Le discours le plus marquant a été celui du patron du PPE (conservateurs européens, premier groupe du Parlement), l’Allemand Manfred Weber, membre de la CDU-CSU allemande qui devrait emporter les élections anticipées en Allemagne prévues en février 2025. Il faut permettre à l’Ukraine «de vaincre sur le champ de bataille», notamment en l’autorisant à frapper avec les armes européennes le territoire russe.

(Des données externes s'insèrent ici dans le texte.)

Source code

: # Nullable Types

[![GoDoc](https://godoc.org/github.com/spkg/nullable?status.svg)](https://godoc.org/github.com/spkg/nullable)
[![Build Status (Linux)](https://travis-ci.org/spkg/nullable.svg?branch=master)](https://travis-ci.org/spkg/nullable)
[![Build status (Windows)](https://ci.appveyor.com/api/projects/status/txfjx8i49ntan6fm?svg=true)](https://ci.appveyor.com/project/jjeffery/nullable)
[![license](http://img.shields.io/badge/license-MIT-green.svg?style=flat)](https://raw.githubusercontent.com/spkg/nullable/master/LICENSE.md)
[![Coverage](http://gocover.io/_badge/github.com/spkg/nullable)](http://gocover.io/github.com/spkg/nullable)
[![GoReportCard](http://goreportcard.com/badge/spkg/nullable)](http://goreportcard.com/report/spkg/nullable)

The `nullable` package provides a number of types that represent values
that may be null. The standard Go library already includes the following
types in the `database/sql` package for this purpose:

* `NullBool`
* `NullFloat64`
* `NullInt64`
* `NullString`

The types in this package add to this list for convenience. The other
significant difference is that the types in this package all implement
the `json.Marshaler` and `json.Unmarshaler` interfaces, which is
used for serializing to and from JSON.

Il a notamment plaidé, à l’image du patron de la CDU allemande, Friedrich Merz, pour que Berlin livre des missiles Taurus à longue portée qui permettraient de détruire le pont de Kertch reliant la Crimée à la Russie, ce que le social-démocrate Olaf Scholz refuse toujours pour complaire à son aile gauche pacifiste.
Trump, l’éléphant au milieu de la pièce
Au même moment, les ministres des Affaires étrangères de l’Allemagne, de la France, de l’Italie, de l’Espagne et de la Pologne ont rappelé que ce n’était pas seulement le sort de Kyiv qui était en jeu, mais «notre sécurité commune [qui] est remise en question comme jamais auparavant au cours de nos vies», une façon de lier le destin de l’Ukraine et de l’Union. Ils se sont notamment engagés à utiliser «tous les leviers à notre disposition, y compris la puissance économique et financière de l’Union», notamment en ayant recours à des «financements innovants» pour soutenir l’effort de défense européen. Ce que le Polonais Radoslaw Sikorski et l’Italien Antonio Tajani ont un peu trop rapidement traduit par un feu vert donné à un emprunt européen sur le modèle du fond de relance post-Covid. «On n’en est pas encore là, mais l’Allemagne n’a pas bloqué la référence aux financements innovants, ce qui est nouveau», se réjouit un diplomate européen qui a assisté à la réunion. «Tout le monde était d’accord pour donner à l’Ukraine les moyens d’être dans la meilleure position possible en vue de négociations qui auront lieu quand elle le décidera.»
Reste que l’éléphant au milieu de la pièce s’appelle Donald Trump, le futur président américain, dont on redoute qu’il laisse l’Union seule face à la Russie. «D’abord, il reste deux mois pour autoriser Kyiv à bombarder le sol russe avec nos missiles», souligne Sylvain Kahn. «Mais surtout, poursuit-il, on ignore tout de ce que fera ce président imprévisible. Il s’est seulement engagé à mettre fin à la guerre en vingt-quatre heures sans autre précision. Et vu la composition de son cabinet, il y en a pour tous les goûts. Il ne faut pas oublier que c’est Trump qui a déployé 40 000 GI’s sur le flan oriental de l’Otan ainsi que des batteries antimissiles Patriot. Surtout, il sait que tout signe de faiblesse en Ukraine sera interprété comme tel par la Chine, la Corée du Nord et l’Iran qu’il considère comme ses ennemis.» Le sort de l’Ukraine est donc loin d’être scellé.